Abstract

3D mesh denoising is a crucial pre-processing step in many graphics applications. However, existing data-driven mesh denoising models, primarily trained on synthetic white noise, are less effective when applied to real-world meshes with the noise of complex intensities and distributions. Moreover, how to comprehensively capture information from input meshes and apply suitable denoising models for feature-preserving mesh denoising remains a critical and unresolved challenge. This paper presents a rotation-Equivariant model-based Mesh Denoising (EMD) model and a Realistic Mesh Noise Generation (RMNG) model to address these issues. Our EMD model leverages rotation-equivariant features and self-attention weights of geodesic patches for more effective feature extraction, thereby achieving SOTA denoising results. The RMNG model, based on the Generative Adversarial Networks (GANs) architecture, generates massive amounts of realistic noisy and noiseless mesh pairs data for data-driven mesh denoising model training, significantly benefiting real-world denoising tasks.
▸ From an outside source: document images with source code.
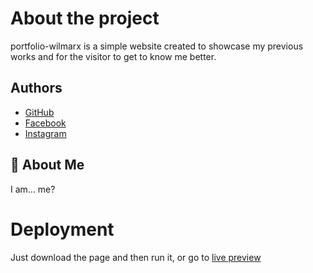 ﻿
# About the project

portfolio-wilmarx is a simple website created to showcase my previous works and for the visitor to get to know me better.

## Authors

- [GitHub](https://github.com/zhackdtech)
- [Facebook](https://www.facebook.com/profile.php?id=61550879160614)
- [Instagram](https://www.instagram.com/marx.wil/)

## 🚀 About Me
I am... me?




# Deployment

Just download the page and then run it, or go to [live preview](https://zhackdtech.github.io/portfolio-wilmarx/)

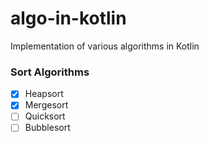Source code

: # algo-in-kotlin
Implementation of various algorithms in Kotlin

### Sort Algorithms
- [x] Heapsort
- [x] Mergesort
- [ ] Quicksort
- [ ] Bubblesort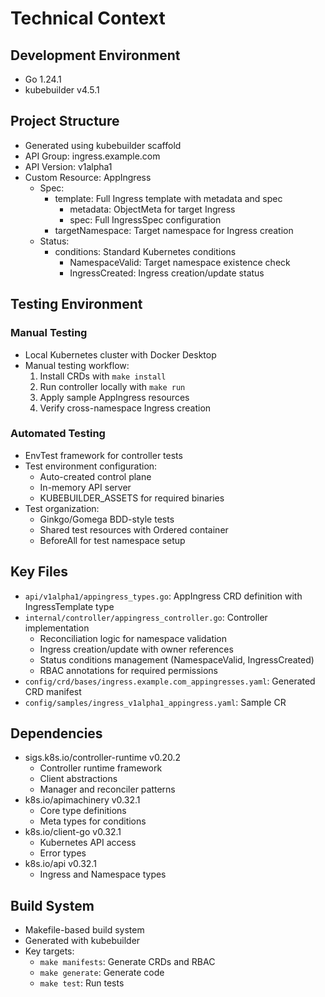 # Technical Context

## Development Environment
- Go 1.24.1
- kubebuilder v4.5.1

## Project Structure
- Generated using kubebuilder scaffold
- API Group: ingress.example.com
- API Version: v1alpha1
- Custom Resource: AppIngress
  - Spec:
    - template: Full Ingress template with metadata and spec
      - metadata: ObjectMeta for target Ingress
      - spec: Full IngressSpec configuration
    - targetNamespace: Target namespace for Ingress creation
  - Status:
    - conditions: Standard Kubernetes conditions
      - NamespaceValid: Target namespace existence check
      - IngressCreated: Ingress creation/update status

## Testing Environment
### Manual Testing
- Local Kubernetes cluster with Docker Desktop
- Manual testing workflow:
  1. Install CRDs with `make install`
  2. Run controller locally with `make run`
  3. Apply sample AppIngress resources
  4. Verify cross-namespace Ingress creation

### Automated Testing
- EnvTest framework for controller tests
- Test environment configuration:
  - Auto-created control plane
  - In-memory API server
  - KUBEBUILDER_ASSETS for required binaries
- Test organization:
  - Ginkgo/Gomega BDD-style tests
  - Shared test resources with Ordered container
  - BeforeAll for test namespace setup

## Key Files
- `api/v1alpha1/appingress_types.go`: AppIngress CRD definition with IngressTemplate type
- `internal/controller/appingress_controller.go`: Controller implementation
  - Reconciliation logic for namespace validation
  - Ingress creation/update with owner references
  - Status conditions management (NamespaceValid, IngressCreated)
  - RBAC annotations for required permissions
- `config/crd/bases/ingress.example.com_appingresses.yaml`: Generated CRD manifest
- `config/samples/ingress_v1alpha1_appingress.yaml`: Sample CR

## Dependencies
- sigs.k8s.io/controller-runtime v0.20.2
  - Controller runtime framework
  - Client abstractions
  - Manager and reconciler patterns
- k8s.io/apimachinery v0.32.1
  - Core type definitions
  - Meta types for conditions
- k8s.io/client-go v0.32.1
  - Kubernetes API access
  - Error types
- k8s.io/api v0.32.1
  - Ingress and Namespace types

## Build System
- Makefile-based build system
- Generated with kubebuilder
- Key targets:
  - `make manifests`: Generate CRDs and RBAC
  - `make generate`: Generate code
  - `make test`: Run tests
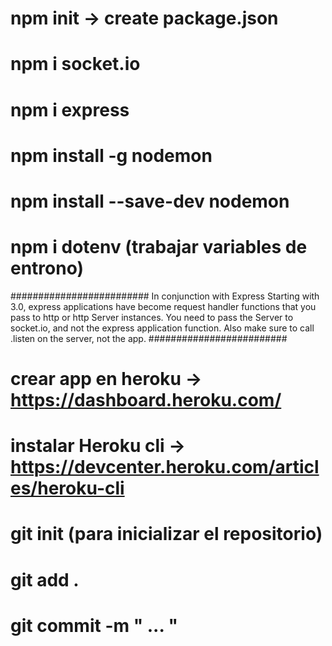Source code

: # npm init -> create package.json

# npm i socket.io

# npm i express

# npm install -g nodemon

# npm install --save-dev nodemon

# npm i dotenv (trabajar variables de entrono)

#########################
In conjunction with Express
Starting with 3.0, express applications have become request handler functions that you pass to http or http Server instances. You need to pass the Server to socket.io, and not the express application function. Also make sure to call .listen on the server, not the app.
#########################

# crear app en heroku -> https://dashboard.heroku.com/

# instalar Heroku cli -> https://devcenter.heroku.com/articles/heroku-cli

# git init (para inicializar el repositorio)

# git add .

# git commit -m " ... "
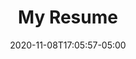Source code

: ---
title: "My Resume"
date: 2020-11-08T17:05:57-05:00
description: Haochen's resume updated on Nov 8, 2020
type: resume
enableToc: false
header:
  image: 
    src: images/whoami/avatar.png
    height: 120
    alt: resume image
  infos: 
    name: Haochen Shi
    email: hshi74@wisc.edu
    phone: 
    website: https://hashiyaa.github.io/
    addr: 
items:
  - title: Education
    sections:
      - title: University of Wisconsin-Madision
        subtitle: Computer Sciences BS, Honors in the Major; Game Design Certificate
        startDate: 2018-09-01T20:13:59+09:00
        endDateText: expected May, 2021
        endDate: 
        contents: | 
          + GPA: 4.0/4.0
          + Dean's List in Fall 2018, Spring 2019, Fall 2019, and Spring 2020
          + 2020 UW-Madison CS Undergraduate Summer RAship Award

  - title: Experiences
    sections:
      - title: Research Assistant
        subtitle: UW-Madison Collaborative Robotics Laboratory Advised by Prof. Michael Gleicher
        startDate: 2020-05-01T20:13:59+09:00
        endDateText: Present
        endDate: 
        contents: | 
          + Implemented wrappers of Relaxed IK (an inverse kinematics solver designed for generating accurate and feasible motion on robot platforms) for various interfaces, such as ROS, ROS2, Python, CoppeliaSim, Mujoco, and Unity 3D
          + Developed a per-instant pose optimization method called CollisionIK for generating robot motions with environment collision avoidance and submitted a paper to ICRA 2021 as second author on this work
      - title: Peer Mentor
        subtitle: "CS 559: Computer Graphics"
        startDate: 2020-01-01T20:13:59+09:00
        endDateText: 
        endDate: 2020-05-01T20:13:59+09:00
        contents: | 
          + Held office hours 5 hours per week to help students with questions
          + Programmed clear and helpful demonstrations for the professor to use as examples in lectures and for students to experiment with
          + Prepared example solutions to programming projects for students to review
      - title: Peer Tutor
        subtitle: "UW-Madison Undergraduate Learning Center"
        startDate: 2019-09-01T20:13:59+09:00
        endDateText: 
        endDate: 2020-05-01T20:13:59+09:00
        contents: | 
          + Supported more than 100 students in 9 Math and Computer Science courses by working through key concepts and providing insight into their homework and projects
          + Contributed the second most one-to-one tutoring sessions among all tutors of Undergraduate Learning Center in Fall 2019
      - title: Game Manager, Designer and Developer
        subtitle: "UW-Madison Game Design and Development Club"
        startDate: 2019-02-01T20:13:59+09:00
        endDateText: Present
        endDate: 
        contents: | 
          + Explored and designed tabletop and video games across various genres, such as abstract game, Micro RPG, and polemical game
          +	Developed a roguelike game to teach players how to prevent the transmission of COVID-19
          +	Built a Sudoku solver website to help players learn traditional Sudoku solving techniques
          +	Designed and implemented an educational browser game to teach garbage classification
          +	Developed a 2D tank-shooting game in which players play against tanks driven by my algorithms

  - title: Skills
    sections:
      - title: "Programming: "
        subtitle: Python, Rust, C++, JavaScript, HTML, CSS, Java, C, C#, MATLAB
        startDate: 
        endDateText: 
        endDate: 
        contents: | 
          &nbsp;
      - title: "Tools: "
        subtitle: ROS, CoppeliaSim, MoveIt, Unity 3D, Rhino, React.js, Photoshop, Premiere Pro, After Effects
        startDate: 
        endDateText: 
        endDate: 
        contents: | 
          &nbsp;
      - title: "Language: "
        subtitle: Chinese native, English fluent
        startDate: 
        endDateText: 
        endDate: 
        contents: | 
---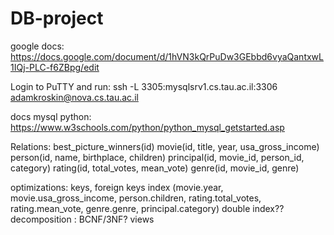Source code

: # DB-project

google docs:
https://docs.google.com/document/d/1hVN3kQrPuDw3GEbbd6vyaQantxwL1IQj-PLC-f6ZBpg/edit

Login to PuTTY and run:
ssh -L 3305:mysqlsrv1.cs.tau.ac.il:3306 adamkroskin@nova.cs.tau.ac.il

docs mysql python:
https://www.w3schools.com/python/python_mysql_getstarted.asp


Relations:
best_picture_winners(id)
movie(id, title, year, usa_gross_income)
person(id, name, birthplace, children)
principal(id, movie_id, person_id, category)
rating(id, total_votes, mean_vote)
genre(id, movie_id, genre)

optimizations:
keys, foreign keys
index (movie.year, movie.usa_gross_income, person.children, rating.total_votes, rating.mean_vote, genre.genre, principal.category)
double index??
decomposition : BCNF/3NF?
views
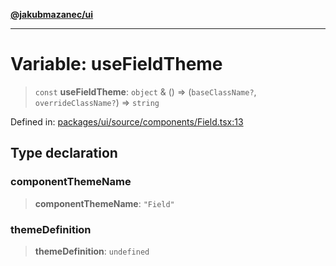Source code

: [**@jakubmazanec/ui**](../README.md)

---

# Variable: useFieldTheme

> `const` **useFieldTheme**: `object` & () => (`baseClassName?`, `overrideClassName?`) => `string`

Defined in:
[packages/ui/source/components/Field.tsx:13](https://github.com/jakubmazanec/tools/blob/a1a5edf56256b0aa4e209cc73bc7a07f5d7fc236/packages/ui/source/components/Field.tsx#L13)

## Type declaration

### componentThemeName

> **componentThemeName**: `"Field"`

### themeDefinition

> **themeDefinition**: `undefined`
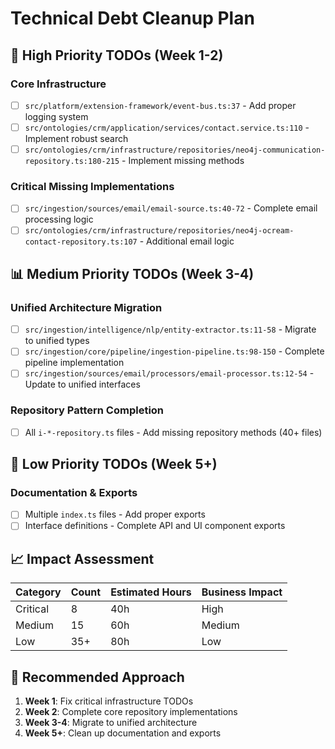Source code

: # Technical Debt Cleanup Plan

## 🎯 High Priority TODOs (Week 1-2)

### Core Infrastructure
- [ ] `src/platform/extension-framework/event-bus.ts:37` - Add proper logging system
- [ ] `src/ontologies/crm/application/services/contact.service.ts:110` - Implement robust search
- [ ] `src/ontologies/crm/infrastructure/repositories/neo4j-communication-repository.ts:180-215` - Implement missing methods

### Critical Missing Implementations
- [ ] `src/ingestion/sources/email/email-source.ts:40-72` - Complete email processing logic
- [ ] `src/ontologies/crm/infrastructure/repositories/neo4j-ocream-contact-repository.ts:107` - Additional email logic

## 📊 Medium Priority TODOs (Week 3-4)

### Unified Architecture Migration
- [ ] `src/ingestion/intelligence/nlp/entity-extractor.ts:11-58` - Migrate to unified types
- [ ] `src/ingestion/core/pipeline/ingestion-pipeline.ts:98-150` - Complete pipeline implementation
- [ ] `src/ingestion/sources/email/processors/email-processor.ts:12-54` - Update to unified interfaces

### Repository Pattern Completion
- [ ] All `i-*-repository.ts` files - Add missing repository methods (40+ files)

## 🔧 Low Priority TODOs (Week 5+)

### Documentation & Exports
- [ ] Multiple `index.ts` files - Add proper exports
- [ ] Interface definitions - Complete API and UI component exports

## 📈 Impact Assessment

| Category | Count | Estimated Hours | Business Impact |
|----------|-------|-----------------|-----------------|
| Critical | 8     | 40h            | High           |
| Medium   | 15    | 60h            | Medium         |
| Low      | 35+   | 80h            | Low            |

## 🎯 Recommended Approach

1. **Week 1**: Fix critical infrastructure TODOs
2. **Week 2**: Complete core repository implementations  
3. **Week 3-4**: Migrate to unified architecture
4. **Week 5+**: Clean up documentation and exports 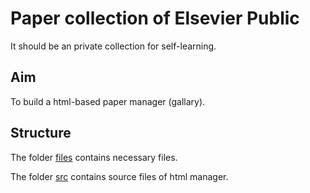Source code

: # Paper collection of Elsevier Public

It should be an private collection for self-learning.

## Aim

To build a html-based paper manager (gallary).

## Structure

The folder [files](./files) contains necessary files.

The folder [src](./files) contains source files of html manager.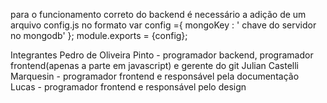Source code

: para o funcionamento correto do backend é necessário a adição de um arquivo config.js no formato
var config ={
    mongoKey : ' chave do servidor no mongodb'
};
module.exports = {config};

Integrantes
Pedro de Oliveira Pinto - programador backend, programador frontend(apenas a parte em javascript) e gerente do git
Julian Castelli Marquesin - programador frontend e responsável pela documentação
Lucas - programador frontend e responsável pelo design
To address the smooth degradation and loss of sharp edges commonly observed in captured meshes, we further introduce varying levels of Laplacian smoothing to input meshes during the paired training data generation, endowing the trained denoising model with feature recovery capabilities. Experimental results demonstrate the superior performance of our proposed method in preserving fine-grained features while removing noise on real-world captured meshes.